This Glasgow fourth year wrote an essay about the word ‘cunt’
And got an A
As a student studying English, you come across some pretty weird stuff during your degree. In my second year, the lecturer simultaneously played four different videos of Lady Gaga's 'Telephone', blamed cats for promiscuity and dyed her hair red when she was on her period.
But that was nothing compared to the subject of my forth year essay for Names Studies. I was to research the history of the nickname for our lady bits and uncover where the taboo subject really came from.
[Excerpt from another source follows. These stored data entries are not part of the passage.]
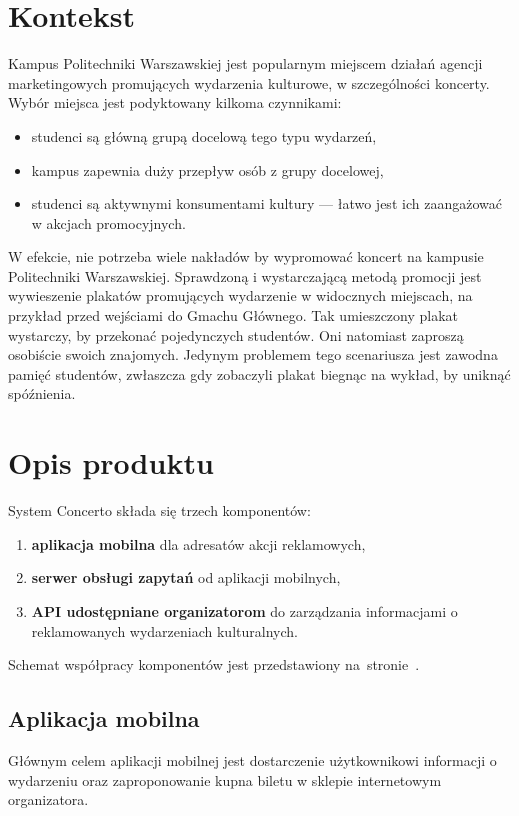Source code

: \documentclass[10pt]{dokument-ppi}
\begin{document}
\MakeDokumentMeta


\section{Kontekst}

Kampus Politechniki Warszawskiej jest popularnym miejscem działań agencji
marketingowych promujących wydarzenia kulturowe, w szczególności koncerty. Wybór
miejsca jest podyktowany kilkoma czynnikami:
\begin{itemize}
    \item studenci są główną grupą docelową tego typu wydarzeń,
    \item kampus zapewnia duży przepływ osób z grupy docelowej,
    \item studenci są aktywnymi konsumentami kultury --- łatwo jest ich
        zaangażować w akcjach promocyjnych.
\end{itemize}
W efekcie, nie potrzeba wiele nakładów by wypromować koncert na kampusie
Politechniki Warszawskiej. Sprawdzoną i wystarczającą metodą promocji jest
wywieszenie plakatów promujących wydarzenie w widocznych miejscach, na przykład
przed wejściami do Gmachu Głównego. Tak umieszczony plakat wystarczy, by
przekonać pojedynczych studentów. Oni natomiast zaproszą osobiście swoich
znajomych. Jedynym problemem tego scenariusza jest zawodna pamięć studentów,
zwłaszcza gdy zobaczyli plakat biegnąc na wykład, by uniknąć spóźnienia.


\section{Opis produktu}

System Concerto składa się trzech komponentów:
\begin{enumerate}
    \item \textbf{aplikacja mobilna} dla adresatów akcji reklamowych,
    \item \textbf{serwer obsługi zapytań} od aplikacji mobilnych,
    \item \textbf{API udostępniane organizatorom} do zarządzania informacjami o
        reklamowanych wydarzeniach kulturalnych.
\end{enumerate}
Schemat współpracy komponentów jest przedstawiony
na~stronie~\pageref{fig:schemat_komponentow}.

\subsection{Aplikacja mobilna}
Głównym celem aplikacji mobilnej jest dostarczenie użytkownikowi informacji o
wydarzeniu oraz zaproponowanie kupna biletu w sklepie internetowym organizatora.
\end{document}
Turns out, our favourite four-letter word has been making people squirm since the 17th century, with the earliest record of it in use in Oxfordshire in the 13th century. 'Gropecuntelane', humorously titled after a ditch in the middle of the road, has since changed its name for obvious reasons.
Other ridiculous vaginal place-names included 'Cuntewellewang', 'Hungery Cunt', 'Cuntland' and 'Shavecuntewell'. Pretty cuntroversial stuff. How fanny.
The most surprising thing I discovered on my jizz-creek journey was that 'cunt' is much more feminine-friendly than 'vagina', which requires the penis in its definition as it comes from the Latin for 'sword sheath'. Eek.
Turns out my lecturer loved it and I got an A. So to the next person who tells me my Arts degree is useless, at least I know more about the literary history of vaginas than you.